A lost logbook gotten into the hands of a lone pirate. Location where it was found has never been confirmed. Several circuits were damaged, making a replay of the entire database impossible. Only restricted access available. Specified search-functions are unavailable. Random replay order pattern seem to be caused by fluctuations in the intact device circuits.
Entry #82 - 21st of November – 819 A.S. - "Probable success"
######
…
[5:39 SMT] Preparations are done, I believe the experiment will go as planned. Spent more than two months to find everything I need. Another one to assemble. Broke up contact with everyone I know – just to be sure nobody is gonna get anything of this.
I feel no remorse for what I have done to achieve this. A new life will be born. That's everything that counts. I don't care about the ethics behind these methods. Strange...feels odd to... [error209: data package damaged]
…
[17:01 SMT] The 30th of November has been chosen the day when the specifications will apply.
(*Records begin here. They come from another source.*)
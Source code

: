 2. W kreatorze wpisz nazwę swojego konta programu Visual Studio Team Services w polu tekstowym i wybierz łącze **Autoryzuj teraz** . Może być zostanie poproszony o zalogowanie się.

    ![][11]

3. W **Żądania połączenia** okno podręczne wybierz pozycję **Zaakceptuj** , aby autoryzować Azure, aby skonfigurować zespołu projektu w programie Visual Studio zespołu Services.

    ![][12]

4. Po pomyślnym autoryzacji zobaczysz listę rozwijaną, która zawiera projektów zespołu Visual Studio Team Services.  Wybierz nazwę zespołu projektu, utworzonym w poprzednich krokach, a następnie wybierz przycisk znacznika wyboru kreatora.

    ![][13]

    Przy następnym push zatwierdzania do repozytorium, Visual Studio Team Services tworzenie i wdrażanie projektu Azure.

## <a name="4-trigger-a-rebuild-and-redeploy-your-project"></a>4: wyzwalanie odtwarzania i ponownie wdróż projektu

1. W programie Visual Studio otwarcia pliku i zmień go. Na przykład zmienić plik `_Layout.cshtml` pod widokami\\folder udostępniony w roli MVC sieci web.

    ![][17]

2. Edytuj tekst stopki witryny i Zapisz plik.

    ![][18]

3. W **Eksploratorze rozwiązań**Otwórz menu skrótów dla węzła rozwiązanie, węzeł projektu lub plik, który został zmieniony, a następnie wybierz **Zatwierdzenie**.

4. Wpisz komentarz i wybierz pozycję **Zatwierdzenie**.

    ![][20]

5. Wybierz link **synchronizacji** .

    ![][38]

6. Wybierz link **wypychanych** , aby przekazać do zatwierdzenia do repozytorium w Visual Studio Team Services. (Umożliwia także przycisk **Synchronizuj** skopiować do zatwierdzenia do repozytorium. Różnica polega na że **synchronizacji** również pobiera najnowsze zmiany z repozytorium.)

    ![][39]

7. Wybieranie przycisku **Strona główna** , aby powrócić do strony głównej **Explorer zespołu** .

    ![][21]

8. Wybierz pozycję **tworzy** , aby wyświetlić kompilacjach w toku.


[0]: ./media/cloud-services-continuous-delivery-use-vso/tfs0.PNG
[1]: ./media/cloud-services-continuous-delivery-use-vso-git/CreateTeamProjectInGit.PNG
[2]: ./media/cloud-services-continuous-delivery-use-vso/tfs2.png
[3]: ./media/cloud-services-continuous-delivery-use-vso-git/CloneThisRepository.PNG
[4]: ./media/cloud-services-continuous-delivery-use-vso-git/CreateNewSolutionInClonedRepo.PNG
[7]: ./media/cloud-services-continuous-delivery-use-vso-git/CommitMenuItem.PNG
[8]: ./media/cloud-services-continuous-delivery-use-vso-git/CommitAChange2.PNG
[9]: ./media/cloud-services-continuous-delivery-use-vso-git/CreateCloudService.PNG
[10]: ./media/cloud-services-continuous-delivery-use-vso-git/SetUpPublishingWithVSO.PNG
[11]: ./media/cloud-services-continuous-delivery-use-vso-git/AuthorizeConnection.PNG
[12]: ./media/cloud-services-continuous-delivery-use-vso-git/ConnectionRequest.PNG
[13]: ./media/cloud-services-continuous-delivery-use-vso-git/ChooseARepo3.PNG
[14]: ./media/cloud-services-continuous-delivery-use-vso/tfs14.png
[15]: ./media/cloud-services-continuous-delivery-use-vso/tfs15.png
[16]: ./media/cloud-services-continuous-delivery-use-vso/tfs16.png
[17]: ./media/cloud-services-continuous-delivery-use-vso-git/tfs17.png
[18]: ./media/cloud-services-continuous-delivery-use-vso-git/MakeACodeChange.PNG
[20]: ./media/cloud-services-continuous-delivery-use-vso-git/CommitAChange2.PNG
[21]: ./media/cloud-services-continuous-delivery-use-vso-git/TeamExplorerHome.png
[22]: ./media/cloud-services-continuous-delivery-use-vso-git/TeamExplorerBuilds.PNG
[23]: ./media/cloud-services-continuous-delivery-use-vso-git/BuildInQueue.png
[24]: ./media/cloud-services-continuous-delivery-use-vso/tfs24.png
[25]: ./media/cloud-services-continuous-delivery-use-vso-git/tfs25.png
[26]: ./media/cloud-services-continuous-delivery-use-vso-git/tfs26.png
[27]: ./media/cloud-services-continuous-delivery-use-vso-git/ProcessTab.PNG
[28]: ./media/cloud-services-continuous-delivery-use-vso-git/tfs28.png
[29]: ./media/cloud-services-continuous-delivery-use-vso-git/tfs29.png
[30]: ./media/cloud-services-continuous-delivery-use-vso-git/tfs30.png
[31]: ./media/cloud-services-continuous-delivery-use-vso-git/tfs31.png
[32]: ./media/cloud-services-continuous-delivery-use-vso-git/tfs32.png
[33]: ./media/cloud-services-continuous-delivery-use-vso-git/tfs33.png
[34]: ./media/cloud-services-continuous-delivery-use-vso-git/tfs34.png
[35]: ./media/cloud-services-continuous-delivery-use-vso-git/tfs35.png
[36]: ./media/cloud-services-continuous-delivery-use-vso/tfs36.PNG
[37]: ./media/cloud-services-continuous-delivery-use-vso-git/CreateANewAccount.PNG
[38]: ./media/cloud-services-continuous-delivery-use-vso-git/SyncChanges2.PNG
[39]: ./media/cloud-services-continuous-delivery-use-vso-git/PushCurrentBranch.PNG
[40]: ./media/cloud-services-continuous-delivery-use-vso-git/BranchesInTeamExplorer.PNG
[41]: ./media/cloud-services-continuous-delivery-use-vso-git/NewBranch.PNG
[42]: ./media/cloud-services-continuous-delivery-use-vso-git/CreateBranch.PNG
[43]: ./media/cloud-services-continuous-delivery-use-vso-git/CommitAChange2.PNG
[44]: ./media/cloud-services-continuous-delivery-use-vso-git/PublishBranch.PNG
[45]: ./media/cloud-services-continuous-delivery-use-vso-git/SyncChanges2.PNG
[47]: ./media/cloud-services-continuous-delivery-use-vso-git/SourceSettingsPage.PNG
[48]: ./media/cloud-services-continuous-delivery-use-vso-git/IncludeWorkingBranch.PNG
I've got to say that I am a bit of excited. Just sad that it isn't my own child. Whatever it will end up in, I am confident everything will go just fine in future. What a careless person am I actually though...able to put something...new into the world and in the end unable to be there and watch over it.
Exactly six days, six hours and...[missing]...left.
…
Entry #83 - 27th of November – 819 A.S. - "Remorse"
#######
[22:34 SMT] Spent the rest of the day thinking about the future. Facing the fact that...[missing]...will not be there anymore after the 30th passed, I find myself unable to understand why I did this. However, this had to happen, sooner or later.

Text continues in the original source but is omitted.